◆ TASK REQUIREMENTS
Every line of the listing is to be printed again exactly.
(DATA SECTION begins)
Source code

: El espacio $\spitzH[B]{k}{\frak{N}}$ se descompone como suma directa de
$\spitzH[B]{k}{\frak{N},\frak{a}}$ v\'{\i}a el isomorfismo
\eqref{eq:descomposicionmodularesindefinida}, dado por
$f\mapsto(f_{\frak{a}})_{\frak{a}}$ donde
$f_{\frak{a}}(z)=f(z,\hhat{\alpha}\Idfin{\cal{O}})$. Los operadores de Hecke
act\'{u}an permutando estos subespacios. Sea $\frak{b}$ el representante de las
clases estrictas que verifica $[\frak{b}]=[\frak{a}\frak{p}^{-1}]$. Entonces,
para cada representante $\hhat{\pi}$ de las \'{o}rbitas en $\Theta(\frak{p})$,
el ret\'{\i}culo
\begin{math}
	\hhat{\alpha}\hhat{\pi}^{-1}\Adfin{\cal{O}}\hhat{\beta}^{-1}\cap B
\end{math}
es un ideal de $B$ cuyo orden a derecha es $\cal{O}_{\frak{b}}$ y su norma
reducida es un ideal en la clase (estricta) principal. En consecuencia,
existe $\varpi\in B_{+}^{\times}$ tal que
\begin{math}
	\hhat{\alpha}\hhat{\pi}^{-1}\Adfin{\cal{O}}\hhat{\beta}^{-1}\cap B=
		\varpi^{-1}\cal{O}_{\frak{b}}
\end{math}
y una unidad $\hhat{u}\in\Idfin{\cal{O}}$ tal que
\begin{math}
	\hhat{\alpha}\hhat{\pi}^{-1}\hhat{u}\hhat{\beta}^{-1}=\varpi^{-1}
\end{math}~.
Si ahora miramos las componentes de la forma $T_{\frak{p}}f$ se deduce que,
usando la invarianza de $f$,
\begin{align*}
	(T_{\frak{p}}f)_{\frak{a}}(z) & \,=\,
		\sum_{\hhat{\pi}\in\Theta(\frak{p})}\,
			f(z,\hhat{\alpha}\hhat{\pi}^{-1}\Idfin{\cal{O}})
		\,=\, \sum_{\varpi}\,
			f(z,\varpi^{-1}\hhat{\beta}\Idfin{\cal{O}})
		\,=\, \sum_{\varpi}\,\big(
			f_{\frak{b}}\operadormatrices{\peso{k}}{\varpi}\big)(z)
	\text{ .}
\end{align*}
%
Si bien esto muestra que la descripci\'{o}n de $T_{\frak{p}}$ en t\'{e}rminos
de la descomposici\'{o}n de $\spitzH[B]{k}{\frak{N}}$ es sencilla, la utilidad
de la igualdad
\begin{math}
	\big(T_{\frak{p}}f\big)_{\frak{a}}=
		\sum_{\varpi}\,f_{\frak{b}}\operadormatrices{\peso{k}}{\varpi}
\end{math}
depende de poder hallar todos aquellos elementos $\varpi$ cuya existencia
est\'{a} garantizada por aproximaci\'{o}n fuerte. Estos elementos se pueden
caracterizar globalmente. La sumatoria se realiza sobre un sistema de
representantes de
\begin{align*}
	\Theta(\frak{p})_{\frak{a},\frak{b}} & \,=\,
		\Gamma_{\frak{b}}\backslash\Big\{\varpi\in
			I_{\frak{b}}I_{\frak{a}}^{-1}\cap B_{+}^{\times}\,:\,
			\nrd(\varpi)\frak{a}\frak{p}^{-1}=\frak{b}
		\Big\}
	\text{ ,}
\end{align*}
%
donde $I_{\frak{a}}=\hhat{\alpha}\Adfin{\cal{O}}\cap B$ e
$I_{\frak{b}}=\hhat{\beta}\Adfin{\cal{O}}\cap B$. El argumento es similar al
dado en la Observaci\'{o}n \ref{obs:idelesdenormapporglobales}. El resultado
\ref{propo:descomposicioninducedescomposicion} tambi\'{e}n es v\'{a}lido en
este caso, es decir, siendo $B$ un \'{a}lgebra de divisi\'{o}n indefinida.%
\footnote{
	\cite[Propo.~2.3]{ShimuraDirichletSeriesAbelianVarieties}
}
(DATA SECTION ends)
◆ EXPECTED ANSWER
Source code

: El espacio $\spitzH[B]{k}{\frak{N}}$ se descompone como suma directa de
$\spitzH[B]{k}{\frak{N},\frak{a}}$ v\'{\i}a el isomorfismo
\eqref{eq:descomposicionmodularesindefinida}, dado por
$f\mapsto(f_{\frak{a}})_{\frak{a}}$ donde
$f_{\frak{a}}(z)=f(z,\hhat{\alpha}\Idfin{\cal{O}})$. Los operadores de Hecke
act\'{u}an permutando estos subespacios. Sea $\frak{b}$ el representante de las
clases estrictas que verifica $[\frak{b}]=[\frak{a}\frak{p}^{-1}]$. Entonces,
para cada representante $\hhat{\pi}$ de las \'{o}rbitas en $\Theta(\frak{p})$,
el ret\'{\i}culo
\begin{math}
	\hhat{\alpha}\hhat{\pi}^{-1}\Adfin{\cal{O}}\hhat{\beta}^{-1}\cap B
\end{math}
es un ideal de $B$ cuyo orden a derecha es $\cal{O}_{\frak{b}}$ y su norma
reducida es un ideal en la clase (estricta) principal. En consecuencia,
existe $\varpi\in B_{+}^{\times}$ tal que
\begin{math}
	\hhat{\alpha}\hhat{\pi}^{-1}\Adfin{\cal{O}}\hhat{\beta}^{-1}\cap B=
		\varpi^{-1}\cal{O}_{\frak{b}}
\end{math}
y una unidad $\hhat{u}\in\Idfin{\cal{O}}$ tal que
\begin{math}
	\hhat{\alpha}\hhat{\pi}^{-1}\hhat{u}\hhat{\beta}^{-1}=\varpi^{-1}
\end{math}~.
Si ahora miramos las componentes de la forma $T_{\frak{p}}f$ se deduce que,
usando la invarianza de $f$,
\begin{align*}
	(T_{\frak{p}}f)_{\frak{a}}(z) & \,=\,
		\sum_{\hhat{\pi}\in\Theta(\frak{p})}\,
			f(z,\hhat{\alpha}\hhat{\pi}^{-1}\Idfin{\cal{O}})
		\,=\, \sum_{\varpi}\,
			f(z,\varpi^{-1}\hhat{\beta}\Idfin{\cal{O}})
		\,=\, \sum_{\varpi}\,\big(
			f_{\frak{b}}\operadormatrices{\peso{k}}{\varpi}\big)(z)
	\text{ .}
\end{align*}
%
Si bien esto muestra que la descripci\'{o}n de $T_{\frak{p}}$ en t\'{e}rminos
de la descomposici\'{o}n de $\spitzH[B]{k}{\frak{N}}$ es sencilla, la utilidad
de la igualdad
\begin{math}
	\big(T_{\frak{p}}f\big)_{\frak{a}}=
		\sum_{\varpi}\,f_{\frak{b}}\operadormatrices{\peso{k}}{\varpi}
\end{math}
depende de poder hallar todos aquellos elementos $\varpi$ cuya existencia
est\'{a} garantizada por aproximaci\'{o}n fuerte. Estos elementos se pueden
caracterizar globalmente. La sumatoria se realiza sobre un sistema de
representantes de
\begin{align*}
	\Theta(\frak{p})_{\frak{a},\frak{b}} & \,=\,
		\Gamma_{\frak{b}}\backslash\Big\{\varpi\in
			I_{\frak{b}}I_{\frak{a}}^{-1}\cap B_{+}^{\times}\,:\,
			\nrd(\varpi)\frak{a}\frak{p}^{-1}=\frak{b}
		\Big\}
	\text{ ,}
\end{align*}
%
donde $I_{\frak{a}}=\hhat{\alpha}\Adfin{\cal{O}}\cap B$ e
$I_{\frak{b}}=\hhat{\beta}\Adfin{\cal{O}}\cap B$. El argumento es similar al
dado en la Observaci\'{o}n \ref{obs:idelesdenormapporglobales}. El resultado
\ref{propo:descomposicioninducedescomposicion} tambi\'{e}n es v\'{a}lido en
este caso, es decir, siendo $B$ un \'{a}lgebra de divisi\'{o}n indefinida.%
\footnote{
	\cite[Propo.~2.3]{ShimuraDirichletSeriesAbelianVarieties}
}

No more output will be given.